The Help is an extraordinary novel with great characters that embody strength. The stories of Minny, Aibileen, and Miss Skeeter were so interesting and captivating I never wanted to put it down. Because of the three narrations, this book had an incredible amount of depth - much more depth than usual with books that have multiple narrations. I felt for so many of the characters, even in addition to the three narrators. Miss Celia, who is Minny's strange boss, has secrets that will break your heart. I enjoyed reading about how strange she is to Minny.
Between all of these characters, this story has everything: racism, depression, love, abusive relationships, bad parenting, good parenting, great characters, and hope. And all of this drama is captured with flawless writing from Kathryn Stockett, so it flows perfectly.
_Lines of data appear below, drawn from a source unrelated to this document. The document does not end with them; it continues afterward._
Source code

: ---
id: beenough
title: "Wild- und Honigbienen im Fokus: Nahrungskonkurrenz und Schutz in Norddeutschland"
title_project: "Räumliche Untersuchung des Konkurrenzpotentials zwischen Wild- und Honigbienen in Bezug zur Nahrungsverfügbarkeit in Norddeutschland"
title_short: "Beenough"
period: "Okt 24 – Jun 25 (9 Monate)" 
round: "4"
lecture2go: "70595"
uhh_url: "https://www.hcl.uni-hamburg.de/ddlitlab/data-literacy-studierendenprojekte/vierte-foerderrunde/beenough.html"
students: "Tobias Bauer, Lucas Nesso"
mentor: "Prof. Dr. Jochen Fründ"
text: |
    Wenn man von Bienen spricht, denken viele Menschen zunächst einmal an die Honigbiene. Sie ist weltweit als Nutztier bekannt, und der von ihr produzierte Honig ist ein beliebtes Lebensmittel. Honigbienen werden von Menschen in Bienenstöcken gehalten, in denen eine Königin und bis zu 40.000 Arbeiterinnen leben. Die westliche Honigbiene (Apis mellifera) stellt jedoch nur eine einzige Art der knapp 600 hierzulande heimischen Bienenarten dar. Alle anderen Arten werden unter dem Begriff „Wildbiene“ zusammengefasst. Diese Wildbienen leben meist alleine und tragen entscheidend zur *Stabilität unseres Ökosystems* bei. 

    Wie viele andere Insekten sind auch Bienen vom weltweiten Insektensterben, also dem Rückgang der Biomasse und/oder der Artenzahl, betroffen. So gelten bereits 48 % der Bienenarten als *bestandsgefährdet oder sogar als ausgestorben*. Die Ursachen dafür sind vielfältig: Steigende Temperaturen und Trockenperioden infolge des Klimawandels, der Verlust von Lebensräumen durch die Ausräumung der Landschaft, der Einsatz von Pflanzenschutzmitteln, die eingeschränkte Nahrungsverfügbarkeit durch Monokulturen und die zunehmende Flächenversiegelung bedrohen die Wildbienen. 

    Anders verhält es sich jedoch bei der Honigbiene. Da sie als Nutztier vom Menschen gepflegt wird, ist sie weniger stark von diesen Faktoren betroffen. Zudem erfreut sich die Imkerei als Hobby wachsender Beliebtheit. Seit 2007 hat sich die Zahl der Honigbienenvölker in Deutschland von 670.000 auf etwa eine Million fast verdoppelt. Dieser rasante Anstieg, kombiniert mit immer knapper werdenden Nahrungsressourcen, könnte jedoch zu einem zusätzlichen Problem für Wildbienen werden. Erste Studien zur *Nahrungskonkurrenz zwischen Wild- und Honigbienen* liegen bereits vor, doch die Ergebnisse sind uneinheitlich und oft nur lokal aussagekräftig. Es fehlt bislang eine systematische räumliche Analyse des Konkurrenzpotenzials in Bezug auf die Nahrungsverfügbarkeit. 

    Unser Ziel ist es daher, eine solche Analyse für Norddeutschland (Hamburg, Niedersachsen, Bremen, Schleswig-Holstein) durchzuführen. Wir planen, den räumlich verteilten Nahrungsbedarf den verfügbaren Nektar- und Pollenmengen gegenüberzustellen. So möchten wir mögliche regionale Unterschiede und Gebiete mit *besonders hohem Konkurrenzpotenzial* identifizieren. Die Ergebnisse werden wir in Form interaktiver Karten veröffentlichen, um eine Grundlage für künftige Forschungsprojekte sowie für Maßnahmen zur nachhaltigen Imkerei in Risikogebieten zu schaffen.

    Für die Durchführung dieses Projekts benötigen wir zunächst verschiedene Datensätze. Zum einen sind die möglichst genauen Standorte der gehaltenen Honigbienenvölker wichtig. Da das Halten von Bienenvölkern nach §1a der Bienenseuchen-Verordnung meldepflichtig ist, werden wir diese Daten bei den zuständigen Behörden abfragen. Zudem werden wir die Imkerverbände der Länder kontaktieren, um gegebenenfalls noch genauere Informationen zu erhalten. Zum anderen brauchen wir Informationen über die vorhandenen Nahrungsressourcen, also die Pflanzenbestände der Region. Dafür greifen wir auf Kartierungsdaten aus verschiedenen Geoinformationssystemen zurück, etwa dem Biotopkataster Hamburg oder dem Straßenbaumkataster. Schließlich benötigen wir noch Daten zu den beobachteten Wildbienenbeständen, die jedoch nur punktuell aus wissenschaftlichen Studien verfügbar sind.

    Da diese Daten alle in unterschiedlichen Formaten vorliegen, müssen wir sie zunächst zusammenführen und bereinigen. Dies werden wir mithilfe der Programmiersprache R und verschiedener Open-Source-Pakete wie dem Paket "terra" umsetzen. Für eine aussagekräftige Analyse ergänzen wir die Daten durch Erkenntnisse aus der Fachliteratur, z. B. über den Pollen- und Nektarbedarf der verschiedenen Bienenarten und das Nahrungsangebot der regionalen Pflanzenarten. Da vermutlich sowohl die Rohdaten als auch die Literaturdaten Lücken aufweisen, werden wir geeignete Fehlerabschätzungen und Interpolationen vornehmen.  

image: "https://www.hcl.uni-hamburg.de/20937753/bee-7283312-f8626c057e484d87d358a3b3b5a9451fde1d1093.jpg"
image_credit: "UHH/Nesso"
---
In the midst of all this, you'd be surprised by how much humor is woven into this novel. I've never read a book that made me smile so much. Ever. Even when something wasn't funny, I still managed to smile at this touching story. A lot of times, it was because of Aibileen and her relationship with Mae Mobley. There's no way that kid would be properly loved if Aibileen wasn't around to tell her that she was smart and pretty every day, because Elizabeth sure didn't care much. I was amazed at the bad parenting demonstrated here.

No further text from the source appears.